_WORK INSTRUCTIONS_
Return exactly those lines of the material below that fall between the line holding "8. Parliament, in" and the line holding "d. National Productivity", inclusive.

_SUPPLIED RECORDS_
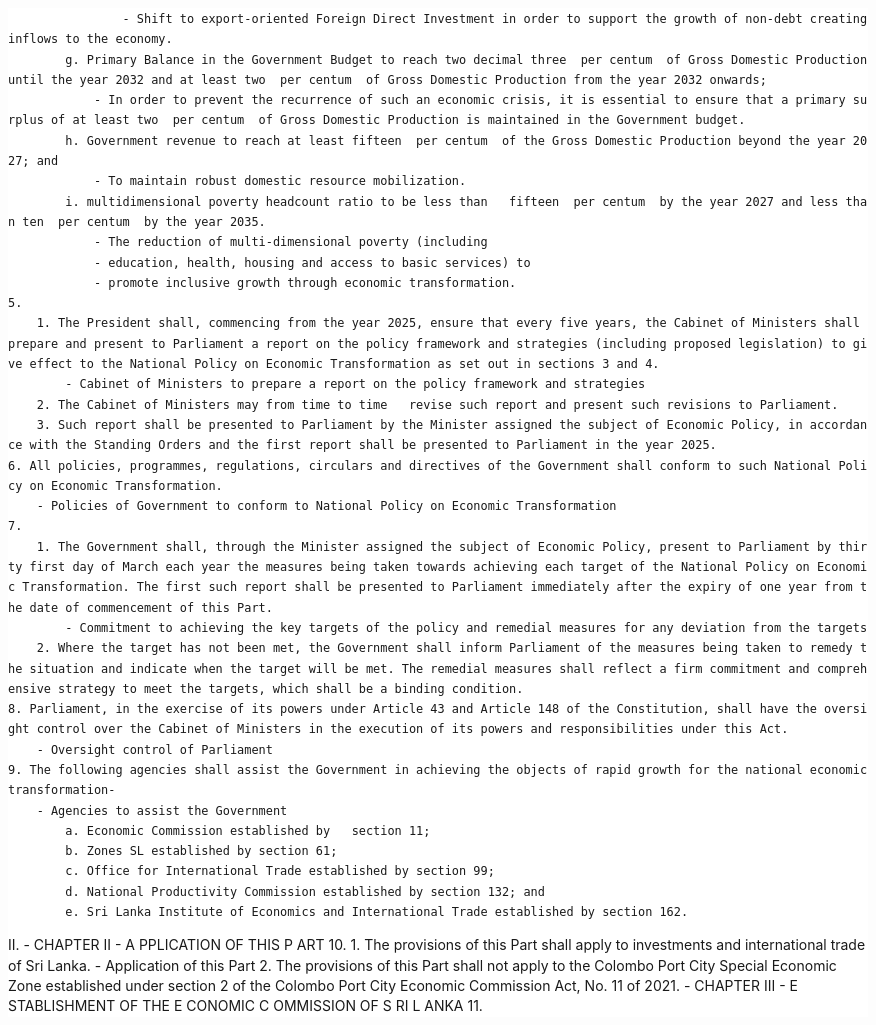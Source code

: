                     - Shift to export-oriented Foreign Direct Investment in order to support the growth of non-debt creating inflows to the economy.
            g. Primary Balance in the Government Budget to reach two decimal three  per centum  of Gross Domestic Production until the year 2032 and at least two  per centum  of Gross Domestic Production from the year 2032 onwards;
                - In order to prevent the recurrence of such an economic crisis, it is essential to ensure that a primary surplus of at least two  per centum  of Gross Domestic Production is maintained in the Government budget.
            h. Government revenue to reach at least fifteen  per centum  of the Gross Domestic Production beyond the year 2027; and
                - To maintain robust domestic resource mobilization.
            i. multidimensional poverty headcount ratio to be less than   fifteen  per centum  by the year 2027 and less than ten  per centum  by the year 2035.
                - The reduction of multi-dimensional poverty (including
                - education, health, housing and access to basic services) to
                - promote inclusive growth through economic transformation.
    5. 
        1. The President shall, commencing from the year 2025, ensure that every five years, the Cabinet of Ministers shall prepare and present to Parliament a report on the policy framework and strategies (including proposed legislation) to give effect to the National Policy on Economic Transformation as set out in sections 3 and 4.
            - Cabinet of Ministers to prepare a report on the policy framework and strategies
        2. The Cabinet of Ministers may from time to time   revise such report and present such revisions to Parliament.
        3. Such report shall be presented to Parliament by the Minister assigned the subject of Economic Policy, in accordance with the Standing Orders and the first report shall be presented to Parliament in the year 2025.
    6. All policies, programmes, regulations, circulars and directives of the Government shall conform to such National Policy on Economic Transformation.
        - Policies of Government to conform to National Policy on Economic Transformation
    7. 
        1. The Government shall, through the Minister assigned the subject of Economic Policy, present to Parliament by thirty first day of March each year the measures being taken towards achieving each target of the National Policy on Economic Transformation. The first such report shall be presented to Parliament immediately after the expiry of one year from the date of commencement of this Part.
            - Commitment to achieving the key targets of the policy and remedial measures for any deviation from the targets
        2. Where the target has not been met, the Government shall inform Parliament of the measures being taken to remedy the situation and indicate when the target will be met. The remedial measures shall reflect a firm commitment and comprehensive strategy to meet the targets, which shall be a binding condition.
    8. Parliament, in the exercise of its powers under Article 43 and Article 148 of the Constitution, shall have the oversight control over the Cabinet of Ministers in the execution of its powers and responsibilities under this Act.
        - Oversight control of Parliament
    9. The following agencies shall assist the Government in achieving the objects of rapid growth for the national economic transformation-
        - Agencies to assist the Government
            a. Economic Commission established by   section 11;
            b. Zones SL established by section 61;
            c. Office for International Trade established by section 99;
            d. National Productivity Commission established by section 132; and
            e. Sri Lanka Institute of Economics and International Trade established by section 162.
II. 
    - CHAPTER II
    - A PPLICATION   OF   THIS  P ART
    10. 
        1. The provisions of this Part shall apply to investments and international trade of Sri Lanka.
            - Application of this Part
        2. The provisions of this Part shall not apply to the Colombo Port City Special Economic Zone established under section 2 of the Colombo Port City Economic Commission Act, No. 11 of 2021.
            - CHAPTER III
            - E STABLISHMENT   OF   THE  E CONOMIC  C OMMISSION   OF  S RI  L ANKA
    11.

_WRITTEN RESPONSE_
    8. Parliament, in the exercise of its powers under Article 43 and Article 148 of the Constitution, shall have the oversight control over the Cabinet of Ministers in the execution of its powers and responsibilities under this Act.
        - Oversight control of Parliament
    9. The following agencies shall assist the Government in achieving the objects of rapid growth for the national economic transformation-
        - Agencies to assist the Government
            a. Economic Commission established by   section 11;
            b. Zones SL established by section 61;
            c. Office for International Trade established by section 99;
            d. National Productivity Commission established by section 132; and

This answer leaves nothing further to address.